Home inContext Passover Highlights Strain in Israel-Egypt Ties

Passover Highlights Strain in Israel-Egypt Ties

Samara Greenberg
SOURCE

According to a report in Israel’s Ynet News, the Israeli ambassador to Egypt will not hold a seder in his Cairo residence this year for the first time since 1979. Every year since Israel and Egypt signed their peace treaty, the ambassador has prepared a seder for Israeli businessmen and Jewish diplomats in Cairo. Since Israel’s embassy in Egypt was ransacked seven months ago, however, the Israeli staff has reportedly been returning home on the weekends for security reasons, and will do the same this weekend to spend Passover with family.
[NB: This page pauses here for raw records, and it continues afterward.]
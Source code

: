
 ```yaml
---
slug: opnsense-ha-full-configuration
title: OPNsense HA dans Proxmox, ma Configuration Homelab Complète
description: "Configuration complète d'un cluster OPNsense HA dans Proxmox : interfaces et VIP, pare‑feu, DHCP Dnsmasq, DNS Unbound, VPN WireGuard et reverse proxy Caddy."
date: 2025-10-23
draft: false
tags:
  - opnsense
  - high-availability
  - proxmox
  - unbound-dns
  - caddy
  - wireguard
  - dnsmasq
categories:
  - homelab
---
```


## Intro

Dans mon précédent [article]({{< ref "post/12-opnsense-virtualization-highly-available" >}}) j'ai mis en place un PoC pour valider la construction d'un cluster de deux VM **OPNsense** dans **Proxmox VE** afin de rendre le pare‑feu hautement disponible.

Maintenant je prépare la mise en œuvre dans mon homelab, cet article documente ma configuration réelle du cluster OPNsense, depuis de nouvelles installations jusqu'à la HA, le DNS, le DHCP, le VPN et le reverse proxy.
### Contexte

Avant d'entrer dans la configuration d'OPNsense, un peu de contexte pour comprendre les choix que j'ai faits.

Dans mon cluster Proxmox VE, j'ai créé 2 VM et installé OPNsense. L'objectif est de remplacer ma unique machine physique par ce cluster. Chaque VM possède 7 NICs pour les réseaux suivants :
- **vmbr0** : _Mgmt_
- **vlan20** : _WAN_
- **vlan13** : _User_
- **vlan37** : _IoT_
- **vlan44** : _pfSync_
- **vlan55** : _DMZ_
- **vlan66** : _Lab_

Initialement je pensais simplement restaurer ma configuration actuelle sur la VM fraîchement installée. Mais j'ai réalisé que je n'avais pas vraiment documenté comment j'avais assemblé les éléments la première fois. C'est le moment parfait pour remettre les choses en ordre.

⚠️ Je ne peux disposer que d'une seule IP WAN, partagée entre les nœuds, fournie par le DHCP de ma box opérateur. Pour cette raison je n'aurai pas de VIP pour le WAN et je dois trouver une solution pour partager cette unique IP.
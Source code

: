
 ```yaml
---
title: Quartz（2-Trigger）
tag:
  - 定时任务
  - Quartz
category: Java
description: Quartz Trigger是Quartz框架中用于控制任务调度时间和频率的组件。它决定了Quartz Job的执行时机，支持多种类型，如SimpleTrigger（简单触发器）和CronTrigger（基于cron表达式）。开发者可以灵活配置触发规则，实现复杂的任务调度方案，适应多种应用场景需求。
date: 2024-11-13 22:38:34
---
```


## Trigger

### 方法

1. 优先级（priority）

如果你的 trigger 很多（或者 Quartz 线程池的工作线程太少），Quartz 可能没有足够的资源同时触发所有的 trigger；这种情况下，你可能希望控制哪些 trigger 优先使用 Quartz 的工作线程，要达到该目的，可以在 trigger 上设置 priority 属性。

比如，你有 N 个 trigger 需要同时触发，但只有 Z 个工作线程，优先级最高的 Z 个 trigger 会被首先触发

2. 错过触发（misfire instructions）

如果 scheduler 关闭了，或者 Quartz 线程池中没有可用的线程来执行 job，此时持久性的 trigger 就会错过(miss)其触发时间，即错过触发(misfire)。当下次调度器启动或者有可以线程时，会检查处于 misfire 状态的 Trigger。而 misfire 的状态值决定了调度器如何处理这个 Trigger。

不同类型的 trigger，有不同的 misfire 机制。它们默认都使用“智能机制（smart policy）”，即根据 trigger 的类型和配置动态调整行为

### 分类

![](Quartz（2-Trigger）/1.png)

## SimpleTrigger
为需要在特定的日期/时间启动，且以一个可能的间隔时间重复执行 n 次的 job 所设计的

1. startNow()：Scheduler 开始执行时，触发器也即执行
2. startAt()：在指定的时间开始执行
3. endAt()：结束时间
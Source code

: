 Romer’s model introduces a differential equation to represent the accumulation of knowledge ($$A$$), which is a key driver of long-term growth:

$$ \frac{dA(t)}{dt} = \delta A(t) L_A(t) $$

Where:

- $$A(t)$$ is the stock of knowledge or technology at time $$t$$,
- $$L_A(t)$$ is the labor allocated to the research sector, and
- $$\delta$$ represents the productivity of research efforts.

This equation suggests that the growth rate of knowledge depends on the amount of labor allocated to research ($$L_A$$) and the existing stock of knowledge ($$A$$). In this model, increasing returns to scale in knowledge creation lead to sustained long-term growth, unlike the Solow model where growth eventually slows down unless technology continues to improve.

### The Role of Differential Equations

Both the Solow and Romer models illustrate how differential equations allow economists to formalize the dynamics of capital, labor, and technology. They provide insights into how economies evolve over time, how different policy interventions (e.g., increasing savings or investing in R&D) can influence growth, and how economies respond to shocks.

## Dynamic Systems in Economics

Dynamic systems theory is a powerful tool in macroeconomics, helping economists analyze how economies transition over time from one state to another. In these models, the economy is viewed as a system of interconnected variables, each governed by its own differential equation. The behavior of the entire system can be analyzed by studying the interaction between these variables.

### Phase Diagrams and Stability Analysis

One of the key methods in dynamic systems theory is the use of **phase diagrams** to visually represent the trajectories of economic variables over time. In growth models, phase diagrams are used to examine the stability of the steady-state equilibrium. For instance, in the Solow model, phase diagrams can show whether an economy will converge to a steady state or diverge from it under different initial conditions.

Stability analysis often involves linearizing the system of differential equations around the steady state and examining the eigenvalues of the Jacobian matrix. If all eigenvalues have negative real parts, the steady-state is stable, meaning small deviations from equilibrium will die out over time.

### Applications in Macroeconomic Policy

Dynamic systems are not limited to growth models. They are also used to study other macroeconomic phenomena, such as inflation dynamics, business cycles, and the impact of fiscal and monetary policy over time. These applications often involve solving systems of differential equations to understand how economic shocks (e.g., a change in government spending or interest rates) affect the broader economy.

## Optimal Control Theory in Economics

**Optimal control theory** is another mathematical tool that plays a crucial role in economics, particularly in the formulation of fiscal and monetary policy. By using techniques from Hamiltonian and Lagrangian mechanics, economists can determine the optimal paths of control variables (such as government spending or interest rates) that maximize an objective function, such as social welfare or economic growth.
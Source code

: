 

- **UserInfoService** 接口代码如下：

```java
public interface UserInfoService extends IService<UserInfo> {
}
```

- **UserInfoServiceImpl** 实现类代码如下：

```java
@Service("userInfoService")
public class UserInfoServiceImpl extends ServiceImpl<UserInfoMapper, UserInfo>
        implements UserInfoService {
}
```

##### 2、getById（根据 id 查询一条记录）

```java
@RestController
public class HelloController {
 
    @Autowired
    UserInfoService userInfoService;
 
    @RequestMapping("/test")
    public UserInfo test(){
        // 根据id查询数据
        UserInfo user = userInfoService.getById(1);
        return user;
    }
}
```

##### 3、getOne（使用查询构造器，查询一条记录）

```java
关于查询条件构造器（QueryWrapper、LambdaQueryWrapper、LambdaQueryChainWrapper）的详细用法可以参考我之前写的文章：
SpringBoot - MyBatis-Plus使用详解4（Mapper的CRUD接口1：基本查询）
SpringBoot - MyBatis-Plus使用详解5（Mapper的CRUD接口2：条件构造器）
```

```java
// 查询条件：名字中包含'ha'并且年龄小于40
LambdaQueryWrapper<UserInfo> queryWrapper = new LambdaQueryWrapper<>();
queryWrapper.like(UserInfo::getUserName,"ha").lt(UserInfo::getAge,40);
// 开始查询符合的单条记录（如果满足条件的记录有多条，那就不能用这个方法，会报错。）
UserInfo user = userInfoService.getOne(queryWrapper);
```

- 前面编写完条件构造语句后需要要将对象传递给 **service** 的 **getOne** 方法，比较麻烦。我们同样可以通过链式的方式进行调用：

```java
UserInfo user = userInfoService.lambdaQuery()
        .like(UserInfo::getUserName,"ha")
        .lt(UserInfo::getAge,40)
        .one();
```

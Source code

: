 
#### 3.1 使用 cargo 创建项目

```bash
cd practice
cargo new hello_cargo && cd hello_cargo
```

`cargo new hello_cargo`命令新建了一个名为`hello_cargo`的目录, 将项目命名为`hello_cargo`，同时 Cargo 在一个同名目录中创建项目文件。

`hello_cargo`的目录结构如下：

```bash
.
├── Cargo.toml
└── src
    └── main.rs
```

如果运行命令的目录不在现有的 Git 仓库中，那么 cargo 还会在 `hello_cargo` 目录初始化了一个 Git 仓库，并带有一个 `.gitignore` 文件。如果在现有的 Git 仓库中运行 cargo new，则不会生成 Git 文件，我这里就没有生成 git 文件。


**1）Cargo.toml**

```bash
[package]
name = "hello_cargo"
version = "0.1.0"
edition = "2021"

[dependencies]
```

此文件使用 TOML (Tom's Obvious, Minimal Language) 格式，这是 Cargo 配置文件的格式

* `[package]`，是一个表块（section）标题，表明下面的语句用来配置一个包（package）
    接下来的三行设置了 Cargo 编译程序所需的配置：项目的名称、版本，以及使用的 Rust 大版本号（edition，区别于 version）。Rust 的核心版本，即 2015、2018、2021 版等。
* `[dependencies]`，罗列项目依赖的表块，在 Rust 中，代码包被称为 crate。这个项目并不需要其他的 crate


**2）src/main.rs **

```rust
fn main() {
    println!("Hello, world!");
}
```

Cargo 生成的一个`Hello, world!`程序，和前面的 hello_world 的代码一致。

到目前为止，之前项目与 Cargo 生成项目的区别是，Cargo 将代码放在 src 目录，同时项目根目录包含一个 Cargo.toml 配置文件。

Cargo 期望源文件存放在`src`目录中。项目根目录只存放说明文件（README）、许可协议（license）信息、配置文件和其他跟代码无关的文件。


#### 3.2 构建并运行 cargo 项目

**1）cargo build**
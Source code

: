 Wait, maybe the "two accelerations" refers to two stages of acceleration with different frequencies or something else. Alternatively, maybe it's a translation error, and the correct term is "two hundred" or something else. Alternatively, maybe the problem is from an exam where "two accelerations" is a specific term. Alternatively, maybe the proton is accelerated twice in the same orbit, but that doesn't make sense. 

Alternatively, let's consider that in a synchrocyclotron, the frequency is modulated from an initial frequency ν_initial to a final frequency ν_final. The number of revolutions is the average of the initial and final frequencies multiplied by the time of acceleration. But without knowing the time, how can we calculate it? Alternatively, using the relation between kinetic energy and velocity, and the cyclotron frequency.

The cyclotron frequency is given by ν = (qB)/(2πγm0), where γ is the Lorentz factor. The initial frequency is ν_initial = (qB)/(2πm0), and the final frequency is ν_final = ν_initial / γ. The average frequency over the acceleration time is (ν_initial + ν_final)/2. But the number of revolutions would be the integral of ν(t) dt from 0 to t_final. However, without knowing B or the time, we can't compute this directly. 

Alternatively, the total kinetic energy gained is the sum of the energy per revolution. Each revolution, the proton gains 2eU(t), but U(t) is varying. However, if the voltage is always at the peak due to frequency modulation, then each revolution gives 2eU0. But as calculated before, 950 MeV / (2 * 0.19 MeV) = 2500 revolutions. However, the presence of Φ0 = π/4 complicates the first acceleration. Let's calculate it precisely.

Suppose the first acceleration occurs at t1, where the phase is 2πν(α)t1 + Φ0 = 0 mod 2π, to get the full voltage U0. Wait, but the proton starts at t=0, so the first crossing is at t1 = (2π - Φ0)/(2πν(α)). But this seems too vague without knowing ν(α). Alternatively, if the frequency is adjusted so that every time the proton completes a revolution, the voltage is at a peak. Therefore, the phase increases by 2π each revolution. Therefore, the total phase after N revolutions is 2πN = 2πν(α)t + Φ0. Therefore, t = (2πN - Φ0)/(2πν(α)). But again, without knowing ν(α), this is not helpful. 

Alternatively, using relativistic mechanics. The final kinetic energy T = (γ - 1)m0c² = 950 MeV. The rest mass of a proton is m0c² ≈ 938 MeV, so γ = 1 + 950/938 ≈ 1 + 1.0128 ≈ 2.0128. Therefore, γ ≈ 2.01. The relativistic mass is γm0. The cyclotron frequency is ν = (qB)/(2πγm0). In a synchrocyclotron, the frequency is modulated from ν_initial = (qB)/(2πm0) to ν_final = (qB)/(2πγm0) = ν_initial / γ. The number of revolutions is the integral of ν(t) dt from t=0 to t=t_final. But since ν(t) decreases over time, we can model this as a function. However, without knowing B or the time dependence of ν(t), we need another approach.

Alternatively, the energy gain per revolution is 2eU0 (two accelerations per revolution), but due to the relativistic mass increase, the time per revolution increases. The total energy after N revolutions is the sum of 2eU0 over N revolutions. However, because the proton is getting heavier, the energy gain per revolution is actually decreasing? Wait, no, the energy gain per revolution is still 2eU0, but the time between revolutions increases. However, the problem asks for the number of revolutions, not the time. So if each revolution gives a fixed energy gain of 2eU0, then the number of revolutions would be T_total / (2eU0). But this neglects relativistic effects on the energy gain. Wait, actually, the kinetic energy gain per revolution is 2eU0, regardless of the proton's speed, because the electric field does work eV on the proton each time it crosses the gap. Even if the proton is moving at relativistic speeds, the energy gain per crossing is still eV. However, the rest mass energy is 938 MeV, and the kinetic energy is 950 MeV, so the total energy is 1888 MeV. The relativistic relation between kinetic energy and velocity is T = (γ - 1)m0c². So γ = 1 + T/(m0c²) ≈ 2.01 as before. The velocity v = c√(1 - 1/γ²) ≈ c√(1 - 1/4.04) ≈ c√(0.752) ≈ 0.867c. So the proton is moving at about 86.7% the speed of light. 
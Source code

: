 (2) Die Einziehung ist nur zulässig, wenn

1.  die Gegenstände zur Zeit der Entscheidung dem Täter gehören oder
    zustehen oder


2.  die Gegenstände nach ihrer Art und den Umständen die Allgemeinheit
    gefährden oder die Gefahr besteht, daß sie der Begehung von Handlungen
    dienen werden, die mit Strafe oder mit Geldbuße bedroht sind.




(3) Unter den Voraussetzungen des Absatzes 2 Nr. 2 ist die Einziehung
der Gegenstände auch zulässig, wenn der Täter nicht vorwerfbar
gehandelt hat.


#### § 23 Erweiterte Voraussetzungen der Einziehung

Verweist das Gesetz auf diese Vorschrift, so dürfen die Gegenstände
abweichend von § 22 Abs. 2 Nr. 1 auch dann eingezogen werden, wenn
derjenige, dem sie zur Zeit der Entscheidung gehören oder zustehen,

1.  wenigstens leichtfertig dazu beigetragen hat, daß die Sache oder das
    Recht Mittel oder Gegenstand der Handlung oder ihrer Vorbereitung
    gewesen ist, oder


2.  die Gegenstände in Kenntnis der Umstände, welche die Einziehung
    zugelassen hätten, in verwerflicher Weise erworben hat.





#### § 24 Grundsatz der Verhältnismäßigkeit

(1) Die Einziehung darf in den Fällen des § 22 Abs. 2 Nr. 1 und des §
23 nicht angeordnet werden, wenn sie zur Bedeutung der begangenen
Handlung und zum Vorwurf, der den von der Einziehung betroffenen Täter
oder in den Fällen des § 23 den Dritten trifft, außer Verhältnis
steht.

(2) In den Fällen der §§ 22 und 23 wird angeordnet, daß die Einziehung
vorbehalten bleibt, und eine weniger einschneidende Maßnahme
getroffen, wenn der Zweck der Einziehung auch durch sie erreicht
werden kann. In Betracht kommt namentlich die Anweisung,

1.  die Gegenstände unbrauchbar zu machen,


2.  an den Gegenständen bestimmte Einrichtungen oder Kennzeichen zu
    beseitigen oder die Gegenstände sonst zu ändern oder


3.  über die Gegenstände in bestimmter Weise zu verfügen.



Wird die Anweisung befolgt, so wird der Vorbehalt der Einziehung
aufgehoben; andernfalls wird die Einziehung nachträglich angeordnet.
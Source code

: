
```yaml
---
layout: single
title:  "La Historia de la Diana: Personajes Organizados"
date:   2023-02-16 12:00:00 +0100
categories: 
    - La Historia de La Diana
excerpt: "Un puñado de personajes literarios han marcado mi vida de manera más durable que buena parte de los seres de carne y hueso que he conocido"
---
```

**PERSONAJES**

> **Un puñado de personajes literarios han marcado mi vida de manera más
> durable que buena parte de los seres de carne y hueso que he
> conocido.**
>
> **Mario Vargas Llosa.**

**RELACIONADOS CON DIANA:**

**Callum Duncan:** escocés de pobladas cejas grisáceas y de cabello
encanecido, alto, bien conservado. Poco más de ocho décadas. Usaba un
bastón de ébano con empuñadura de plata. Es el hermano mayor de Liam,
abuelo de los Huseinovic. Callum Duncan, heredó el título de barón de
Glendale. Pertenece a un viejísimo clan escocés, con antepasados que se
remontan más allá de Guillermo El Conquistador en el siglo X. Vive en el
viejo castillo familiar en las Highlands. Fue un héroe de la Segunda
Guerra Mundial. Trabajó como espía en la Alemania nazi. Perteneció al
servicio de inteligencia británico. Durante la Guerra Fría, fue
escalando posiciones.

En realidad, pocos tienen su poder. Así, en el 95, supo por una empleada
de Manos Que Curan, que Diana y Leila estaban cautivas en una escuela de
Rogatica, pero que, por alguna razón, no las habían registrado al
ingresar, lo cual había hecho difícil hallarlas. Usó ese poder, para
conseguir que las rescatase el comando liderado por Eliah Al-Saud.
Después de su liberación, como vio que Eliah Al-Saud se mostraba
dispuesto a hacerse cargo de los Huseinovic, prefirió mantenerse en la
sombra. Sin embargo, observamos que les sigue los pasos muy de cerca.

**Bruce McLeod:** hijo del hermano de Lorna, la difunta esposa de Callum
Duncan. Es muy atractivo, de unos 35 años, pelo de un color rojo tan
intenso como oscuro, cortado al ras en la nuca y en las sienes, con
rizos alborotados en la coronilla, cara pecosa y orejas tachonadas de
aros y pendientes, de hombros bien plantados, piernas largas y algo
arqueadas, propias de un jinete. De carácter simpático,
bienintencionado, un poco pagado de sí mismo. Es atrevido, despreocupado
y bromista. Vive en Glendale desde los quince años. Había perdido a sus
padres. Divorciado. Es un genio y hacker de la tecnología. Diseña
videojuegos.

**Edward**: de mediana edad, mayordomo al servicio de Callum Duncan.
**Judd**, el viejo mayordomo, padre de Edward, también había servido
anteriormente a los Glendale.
The Israeli embassy in Cairo under attack. (Photo: The Guardian)

Since the attack on Israel’s Cairo embassy, ties between the neighbors have been strained. Three weeks ago, Egypt’s parliament voted unanimously in favor of deporting the Israeli ambassador to Egypt and withdrawing the Egyptian ambassador from Tel Aviv. The voted-on statement also called Israel an enemy: “Egypt after the revolution will never be a friend of the Zionist entity, the first enemy of Egypt and the Arab nation,” the statement read.

Following that statement, though not because of it, Israel cleared out the contents of its ravaged embassy, including all documents and equipment, and embassy staff now operate from a temporary building. A source quoted in the London-based Asharq Al-Awsat newspaper explained Israel’s inability to find a new home for its delegates: “the current crisis derives from the fact that every time the Israeli embassy finds a new embassy building, the owners’ then refuse to sell or rent the property after finding out who the buyer is.”

Though none of the above events — not even the vote in parliament — completely severed Israeli-Egyptian ties, all underscore the continuing tension between the neighbors and to a potential downgrading of relations in the future.